The configuration is this:
- I have RB433 with one miniPCI card (R52H), wireless interface set to ap-bridge and one client (RB711) connected to it.
- I have two firewall mark rules: chain output -> mark paket "OutputMark" and chain prerouting -> mark paket "OutputMark"
- I have one queue in Queue tree called WLan1Queue, type is PCQ (classifier all four checkboxes - src port, src address, dst port, dst address), limit-at=1 max-limit=100M, priority=8
Now the problem:
- I start ping from AP to the client (300ms interval, 50bytes), it's avg. 1ms
- Then I start bandwidth test (send UDP to client, no limit)
- As bandwidth test reaches capacity of the wireless link (in a few seconds), the problem appears:
State:
- There are 3 PCQ queues created (according to the classifier - one for ping, one for bandwidth test and one for bandwidth test control - that is what you can see from Torch tool)
- So the outgoing traffic is pretty divided and the round robin algorithm works well
- The problem is, that ping to client shows avg. 62ms
Also:
- Wireless link is without any interference, it is indoors, bandwidth test shows almost 30Mbps, ccq is 95-100, data-rate 54Mbps all the time.
- I was thinking that this is still some weird wireless problem, so I connected these devices using UTP cable (ether1 to ether1) and tried the same test, but with Max-limit=200M (so that HTB does not limit the traffic).
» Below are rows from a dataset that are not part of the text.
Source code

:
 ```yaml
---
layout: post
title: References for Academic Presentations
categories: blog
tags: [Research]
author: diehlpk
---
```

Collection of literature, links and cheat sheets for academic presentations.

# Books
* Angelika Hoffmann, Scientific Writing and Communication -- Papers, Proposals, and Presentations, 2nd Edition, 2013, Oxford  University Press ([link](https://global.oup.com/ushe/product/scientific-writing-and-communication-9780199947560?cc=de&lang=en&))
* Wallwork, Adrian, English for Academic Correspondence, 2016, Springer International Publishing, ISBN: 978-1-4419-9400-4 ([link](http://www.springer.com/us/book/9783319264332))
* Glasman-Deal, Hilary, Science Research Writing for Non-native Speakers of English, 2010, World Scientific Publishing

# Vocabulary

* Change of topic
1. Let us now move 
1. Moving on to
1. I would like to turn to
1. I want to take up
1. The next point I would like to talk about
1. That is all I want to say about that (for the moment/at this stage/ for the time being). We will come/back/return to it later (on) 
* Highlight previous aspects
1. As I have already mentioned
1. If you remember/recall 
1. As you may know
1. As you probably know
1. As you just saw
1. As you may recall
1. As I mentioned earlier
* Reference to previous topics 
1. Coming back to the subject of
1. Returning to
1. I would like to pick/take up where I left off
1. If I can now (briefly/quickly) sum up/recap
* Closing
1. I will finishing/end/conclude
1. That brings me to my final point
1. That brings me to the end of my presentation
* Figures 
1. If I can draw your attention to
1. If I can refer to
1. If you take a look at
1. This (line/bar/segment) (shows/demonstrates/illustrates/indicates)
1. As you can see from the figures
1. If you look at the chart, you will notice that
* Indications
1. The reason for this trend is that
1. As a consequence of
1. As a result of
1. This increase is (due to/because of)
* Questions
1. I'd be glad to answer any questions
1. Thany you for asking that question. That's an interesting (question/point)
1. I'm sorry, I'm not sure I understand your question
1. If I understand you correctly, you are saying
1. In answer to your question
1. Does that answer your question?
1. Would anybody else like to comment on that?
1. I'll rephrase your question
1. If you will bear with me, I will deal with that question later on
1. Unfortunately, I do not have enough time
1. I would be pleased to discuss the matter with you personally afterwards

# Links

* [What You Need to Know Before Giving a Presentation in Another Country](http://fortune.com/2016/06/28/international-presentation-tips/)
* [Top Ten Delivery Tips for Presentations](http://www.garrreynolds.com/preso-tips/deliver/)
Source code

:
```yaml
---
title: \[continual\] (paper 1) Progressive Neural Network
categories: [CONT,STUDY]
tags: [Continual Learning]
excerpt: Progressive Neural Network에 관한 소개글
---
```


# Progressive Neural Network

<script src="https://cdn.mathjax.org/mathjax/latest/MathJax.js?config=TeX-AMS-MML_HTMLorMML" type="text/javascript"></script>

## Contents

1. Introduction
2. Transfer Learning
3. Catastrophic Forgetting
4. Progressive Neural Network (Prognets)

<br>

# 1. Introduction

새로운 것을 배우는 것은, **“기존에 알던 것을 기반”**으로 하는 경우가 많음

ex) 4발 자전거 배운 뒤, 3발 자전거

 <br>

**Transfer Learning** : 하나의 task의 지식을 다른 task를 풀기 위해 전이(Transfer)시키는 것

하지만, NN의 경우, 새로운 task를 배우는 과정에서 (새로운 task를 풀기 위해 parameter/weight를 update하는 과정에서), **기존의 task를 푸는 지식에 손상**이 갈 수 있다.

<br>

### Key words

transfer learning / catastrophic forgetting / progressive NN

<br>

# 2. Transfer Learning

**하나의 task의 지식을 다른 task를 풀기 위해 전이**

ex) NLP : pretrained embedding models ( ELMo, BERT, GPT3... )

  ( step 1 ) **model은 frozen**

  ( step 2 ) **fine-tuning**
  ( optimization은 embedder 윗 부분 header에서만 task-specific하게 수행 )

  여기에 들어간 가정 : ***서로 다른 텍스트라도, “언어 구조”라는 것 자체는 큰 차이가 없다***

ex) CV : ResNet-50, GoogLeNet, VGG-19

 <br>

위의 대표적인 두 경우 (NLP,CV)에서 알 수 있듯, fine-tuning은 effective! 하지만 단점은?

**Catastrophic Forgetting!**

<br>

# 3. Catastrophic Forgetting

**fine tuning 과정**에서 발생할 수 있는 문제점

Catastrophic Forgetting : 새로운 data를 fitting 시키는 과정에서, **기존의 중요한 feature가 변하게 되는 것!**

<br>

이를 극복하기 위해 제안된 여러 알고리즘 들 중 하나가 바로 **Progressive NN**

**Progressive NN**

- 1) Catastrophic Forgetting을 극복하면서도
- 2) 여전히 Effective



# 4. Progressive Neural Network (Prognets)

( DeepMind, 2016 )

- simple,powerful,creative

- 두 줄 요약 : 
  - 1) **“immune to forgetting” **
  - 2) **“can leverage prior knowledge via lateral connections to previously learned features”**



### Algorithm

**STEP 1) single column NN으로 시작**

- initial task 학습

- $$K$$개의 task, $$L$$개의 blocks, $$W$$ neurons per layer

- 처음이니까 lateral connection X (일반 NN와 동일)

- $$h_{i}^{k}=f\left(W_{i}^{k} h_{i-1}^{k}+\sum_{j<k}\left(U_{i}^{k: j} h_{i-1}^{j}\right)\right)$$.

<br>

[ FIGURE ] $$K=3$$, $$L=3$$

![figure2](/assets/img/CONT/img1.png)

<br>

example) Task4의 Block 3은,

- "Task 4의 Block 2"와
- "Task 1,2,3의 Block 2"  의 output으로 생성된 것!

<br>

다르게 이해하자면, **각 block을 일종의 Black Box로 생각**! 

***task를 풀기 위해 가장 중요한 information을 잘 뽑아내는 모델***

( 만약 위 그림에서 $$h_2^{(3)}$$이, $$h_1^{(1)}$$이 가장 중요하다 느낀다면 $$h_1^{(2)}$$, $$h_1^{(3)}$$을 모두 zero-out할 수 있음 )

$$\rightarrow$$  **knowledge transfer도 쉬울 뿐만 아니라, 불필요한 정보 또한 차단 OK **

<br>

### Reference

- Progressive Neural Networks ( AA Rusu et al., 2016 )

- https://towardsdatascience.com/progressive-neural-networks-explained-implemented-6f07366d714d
Similar thing occured:
The ping was 128ms.
- I also tried to switch to NStreme, 10Mb Ethernet, 802.11N, used different wireless cards, everything behave the same, except the latency and available bandwidth - it varies from interface "type".
- If you set Max-limit lower than the capacity of the link (either wireless or wired), then the HTB will provide limitations and no delay will occur.
- I have read HTB manual hundred times and the interesting sentence is this (refman 3.0):
Please note this part: "When there is a possibility to send out a packet..."When there is a possibility to send out a packet, HTB queries all its self slots in order of priority, starting with highest priority on the lowest level, till lowest priority on highest level.
What exactly does this mean? Well, I thought that the interface (let's say wireless card) can say to the OS that it is able to send. Or OS can ask the wireless card "Are you able to send?" and it would reply "Yes". So, if it worked that way, there couldn't be any delay! Where would it come from? If the card is able to send 30Mbps (using 1500 UDP pakets) then it means 2500 packets per second, resulting in 0.4ms delay (one way). But constant 62ms delay?
And the ethernet interface, 97Mbps of UDP traffic = 8000 pps = 0.125ms per packet. But 128ms constant delay?
So it seams that THERE IS A HIDDEN BUFFER (FIFO) on each real interface!
And it's size can be calculated:
802.11 interface: 155 packets (1500 bytes)
NStreme interface: 73 packets (1500 bytes)
Ethernet interface: 1000 packets (1500 bytes)
This presents a huge problem for wireless links! For 100Mb Ethernet you can easily set up an HTB limitation to 95Mbps and everything will work fine (it's full duplex and the data rate is fixed). But if you have a wireless link, you never know how much bandwidth you have available. So if you set limitations to HTB (say 20Mbps), it will work perfectly if you have at least 20Mbps available, but what will happen if an interference occures (whether from other wireless protocols, or "interference" from 802.11 network operating on the same frequency)? HTB will not limit the traffic and try to put it into real interface through the "hidden buffer" and as the bandwidth loweres, the ping increases, since it takes more time now to transmit these 155 packets (for 802.11a).
Anybody has come to this problem? Why is there this buffer and what determines it size? Can it be set in ROS? (for example to 10 pakets instead of 155). Thank you for your answers.